Everything, everywhere, all at once is a great title for an Oscar-winning movie but according to one commentator it’s also the essential approach for progress towards a low carbon future.

I recently attended a thought-provoking panel session hosted by the Institute for Sustainable Futures (my alma mater as it happens), where global specialists on transition planning and implementation talked about the road ahead. It was more than a throwaway line from a panellist that everything, everywhere, all at once is what we need to be doing. Reaching net zero is hard and requires all hands to the pumps.

We heard that what is required is a “global collaborative effort to scale up” the transition across all sectors and all countries. That got my attention, along with the ensuing discussion about the economy-wide shortage of skills necessary for helping companies transition to low carbon operations.

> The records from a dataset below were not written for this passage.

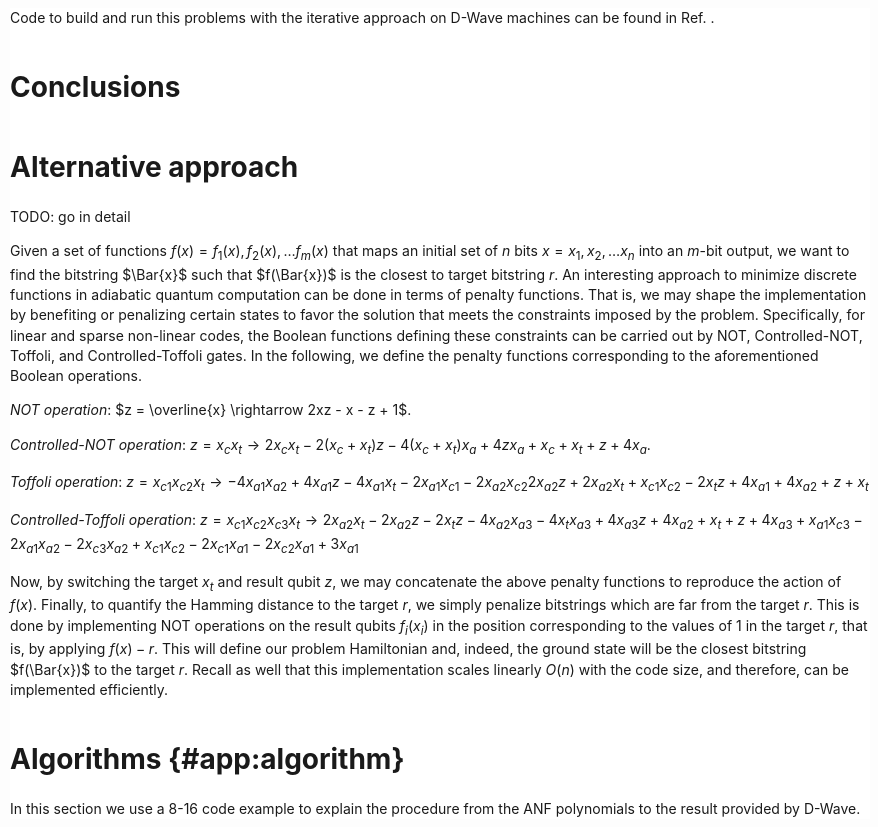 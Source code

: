 Code to build and run this problems with the iterative approach on
D-Wave machines can be found in Ref. .

Conclusions
===========

Alternative approach
====================

TODO: go in detail

Given a set of functions $f(x)=f_1(x), f_2(x), \ldots f_m(x)$ that maps
an initial set of $n$ bits $x=x_1, x_2, \ldots x_n$ into an $m$-bit
output, we want to find the bitstring $\Bar{x}$ such that $f(\Bar{x})$
is the closest to target bitstring $r$. An interesting approach to
minimize discrete functions in adiabatic quantum computation can be done
in terms of penalty functions. That is, we may shape the implementation
by benefiting or penalizing certain states to favor the solution that
meets the constraints imposed by the problem. Specifically, for linear
and sparse non-linear codes, the Boolean functions defining these
constraints can be carried out by NOT, Controlled-NOT, Toffoli, and
Controlled-Toffoli gates. In the following, we define the penalty
functions corresponding to the aforementioned Boolean operations.

*NOT operation*: $z = \overline{x} \rightarrow 2xz - x - z + 1$.

*Controlled-NOT operation*:
$z = x_c x_t \rightarrow 2x_c x_t - 2(x_c + x_t)z - 4(x_c + x_t)x_a + 4zx_a + x_c + x_t + z + 4x_a$.

*Toffoli operation*:
$z = x_{c1} x_{c2} x_t \rightarrow -4x_{a1}x_{a2} + 4x_{a1}z - 4x_{a1}x_t - 2x_{a1}x_{c1} - 2x_{a2}x_{c2} 2x_{a2}z + 2x_{a2}x_t + x_{c1}x_{c2} - 2x_t z + 4x_{a1} + 4x_{a2} + z + x_t$

*Controlled-Toffoli operation*:
$z = x_{c1} x_{c2} x_{c3} x_t \rightarrow 2x_{a2}x_{t} - 2x_{a2}z - 2x_{t}z - 4x_{a2}x_{a3} - 4x_{t}x_{a3} + 4x_{a3}z + 4x_{a2} + x_{t} + z + 4x_{a3} + x_{a1}x_{c3} - 2x_{a1}x_{a2} - 2x_{c3}x_{a2} + x_{c1}x_{c2} - 2x_{c1}x_{a1} - 2x_{c2}x_{a1} + 3x_{a1}$

Now, by switching the target $x_t$ and result qubit $z$, we may
concatenate the above penalty functions to reproduce the action of
$f(x)$. Finally, to quantify the Hamming distance to the target $r$, we
simply penalize bitstrings which are far from the target $r$. This is
done by implementing NOT operations on the result qubits $f_i(x_i)$ in
the position corresponding to the values of $1$ in the target $r$, that
is, by applying $f(x)-r$. This will define our problem Hamiltonian and,
indeed, the ground state will be the closest bitstring $f(\Bar{x})$ to
the target $r$. Recall as well that this implementation scales linearly
$O(n)$ with the code size, and therefore, can be implemented
efficiently.

Algorithms {#app:algorithm}
==========

In this section we use a 8-16 code example to explain the procedure from
the ANF polynomials to the result provided by D-Wave.
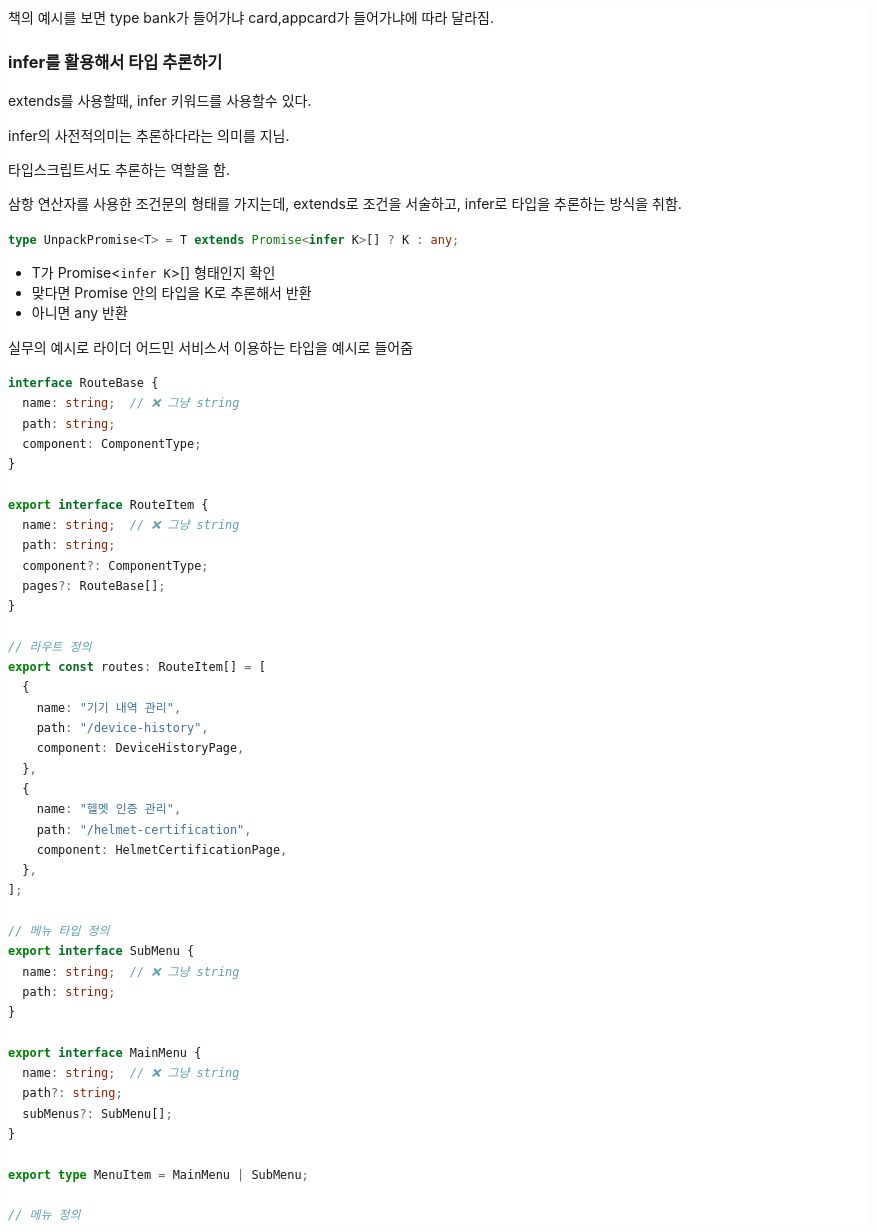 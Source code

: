 
책의 예시를 보면 type bank가 들어가냐 card,appcard가 들어가냐에 따라 달라짐.


### infer를 활용해서 타입 추론하기

extends를 사용할때, infer 키워드를 사용할수 있다.

infer의 사전적의미는 추론하다라는 의미를 지님.

타입스크립트서도 추론하는 역할을 함.

삼항 연산자를 사용한 조건문의 형태를 가지는데, extends로 조건을 서술하고, infer로 타입을 추론하는 방식을 취함.

```ts
type UnpackPromise<T> = T extends Promise<infer K>[] ? K : any;
```

 - T가 Promise<`infer K`>[] 형태인지 확인
 - 맞다면 Promise 안의 타입을 K로 추론해서 반환
 - 아니면 any 반환


실무의 예시로 라이더 어드민 서비스서 이용하는 타입을 예시로 들어줌


```ts
interface RouteBase {
  name: string;  // ❌ 그냥 string
  path: string;
  component: ComponentType;
}

export interface RouteItem {
  name: string;  // ❌ 그냥 string
  path: string;
  component?: ComponentType;
  pages?: RouteBase[];
}

// 라우트 정의
export const routes: RouteItem[] = [
  {
    name: "기기 내역 관리",
    path: "/device-history",
    component: DeviceHistoryPage,
  },
  {
    name: "헬멧 인증 관리",
    path: "/helmet-certification",
    component: HelmetCertificationPage,
  },
];

// 메뉴 타입 정의
export interface SubMenu {
  name: string;  // ❌ 그냥 string
  path: string;
}

export interface MainMenu {
  name: string;  // ❌ 그냥 string
  path?: string;
  subMenus?: SubMenu[];
}

export type MenuItem = MainMenu | SubMenu;

// 메뉴 정의
``` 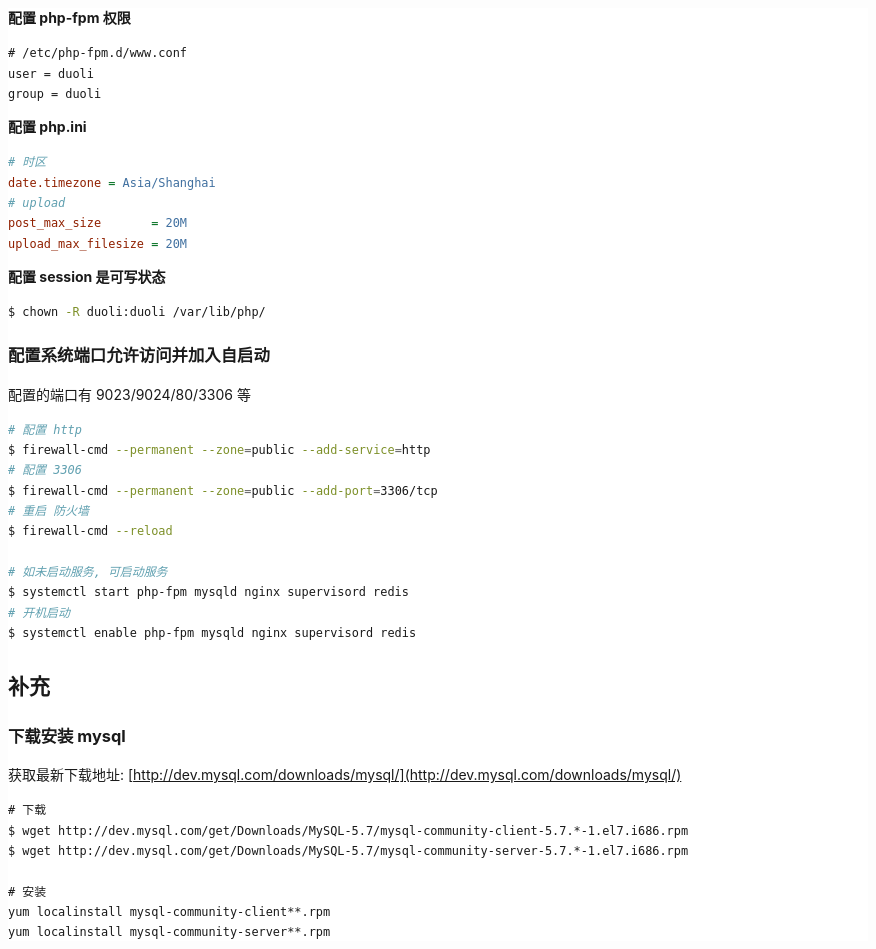 **配置 php-fpm 权限**

```
# /etc/php-fpm.d/www.conf
user = duoli
group = duoli
```

**配置 php.ini**

```ini
# 时区
date.timezone = Asia/Shanghai
# upload
post_max_size       = 20M
upload_max_filesize = 20M
```

**配置 session 是可写状态**

```sh
$ chown -R duoli:duoli /var/lib/php/
```

### 配置系统端口允许访问并加入自启动

配置的端口有 9023/9024/80/3306 等

```sh
# 配置 http
$ firewall-cmd --permanent --zone=public --add-service=http
# 配置 3306
$ firewall-cmd --permanent --zone=public --add-port=3306/tcp
# 重启 防火墙
$ firewall-cmd --reload

# 如未启动服务, 可启动服务
$ systemctl start php-fpm mysqld nginx supervisord redis
# 开机启动
$ systemctl enable php-fpm mysqld nginx supervisord redis
```

## 补充

### 下载安装 mysql

获取最新下载地址:
[http://dev.mysql.com/downloads/mysql/](http://dev.mysql.com/downloads/mysql/)

```
# 下载
$ wget http://dev.mysql.com/get/Downloads/MySQL-5.7/mysql-community-client-5.7.*-1.el7.i686.rpm
$ wget http://dev.mysql.com/get/Downloads/MySQL-5.7/mysql-community-server-5.7.*-1.el7.i686.rpm

# 安装
yum localinstall mysql-community-client**.rpm
yum localinstall mysql-community-server**.rpm
```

What are the skills of doing  everything, everywhere, all at once to meet our Paris commitments? Obviously there are a lot of technical skills required, such as scenario planners, financiers, electricians and a thousand others. Yet I believe there is a less obvious capability that will be needed and that is the suite of skills required to work across business-as-usual boundaries to make the systemic changes needed. These include:

Systems thinking as we grapple with whole supply chains and circular economies to find smarter ways to do more with less.

Experimental mindsets we will need in order to try things that just might work (and just might not), and to learn as we go.

Relationship building, essential to making the connections across networks of stakeholders, even where we are in competition for resources, market share, scarce dollars and scarcer people.

Customer, community and stakeholder engagement required as we bring the whole system into the room (figuratively and even literally) to co-create new ways of doing business.

To do everything, everywhere, all at once we will need an awful lot of collaborators, which raises some questions: Where are companies going to find people with these skills, and where are people going to learn those skills? Where are you going to look?

I’m making my own small contribution to closing the skills gap in April, with a short workshop on the core collaborative skill of co-defining the dilemma. Check it out and book .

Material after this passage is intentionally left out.